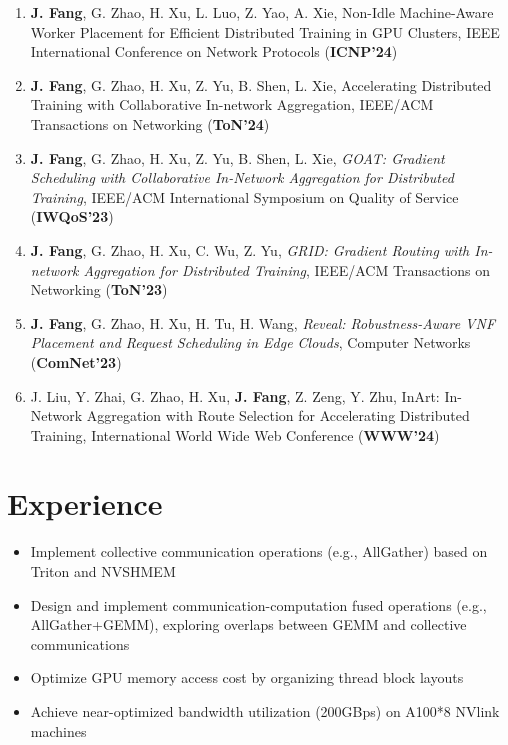\documentclass{resume}
\begin{document}
\begin{enumerate}
  \item \textbf{J. Fang}, G. Zhao, H. Xu, L. Luo, Z. Yao, A. Xie, Non-Idle Machine-Aware Worker Placement for Efficient Distributed Training in GPU Clusters, IEEE International Conference on Network Protocols (\textbf{ICNP'24})
  \item \textbf{J. Fang}, G. Zhao, H. Xu, Z. Yu, B. Shen, L. Xie, Accelerating Distributed Training with Collaborative
  In-network Aggregation, IEEE/ACM Transactions on Networking (\textbf{ToN'24})
  \item \textbf{J. Fang}, G. Zhao, H. Xu, Z. Yu, B. Shen, L. Xie, \textit{GOAT: Gradient Scheduling with Collaborative In-Network Aggregation for Distributed Training}, IEEE/ACM International Symposium on Quality of Service (\textbf{IWQoS'23})
  \item \textbf{J. Fang}, G. Zhao, H. Xu, C. Wu, Z. Yu, \textit{GRID: Gradient Routing with In-network Aggregation for Distributed Training}, IEEE/ACM Transactions on Networking (\textbf{ToN'23})
  \item \textbf{J. Fang}, G. Zhao, H. Xu, H. Tu, H. Wang, \textit{Reveal: Robustness-Aware VNF Placement and Request Scheduling in Edge Clouds}, Computer Networks (\textbf{ComNet'23})
  \item J. Liu, Y. Zhai, G. Zhao, H. Xu, \textbf{J. Fang}, Z. Zeng, Y. Zhu, InArt: In-Network Aggregation with Route
  Selection for Accelerating Distributed Training, International World Wide Web Conference (\textbf{WWW'24})
\end{enumerate}

\section{Experience}

\begin{itemize}
  \item Implement collective communication operations (e.g., AllGather) based on Triton and NVSHMEM
  \item Design and implement communication-computation fused operations (e.g., AllGather+GEMM), exploring overlaps between GEMM and collective communications
  \item Optimize GPU memory access cost by organizing thread block layouts
  \item Achieve near-optimized bandwidth utilization (200GBps) on A100*8 NVlink machines
\end{itemize}
\end{document}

-- Task to complete --
Report how many lines of the listing above include the word "communication". Say nothing but the number.

-- Response --
2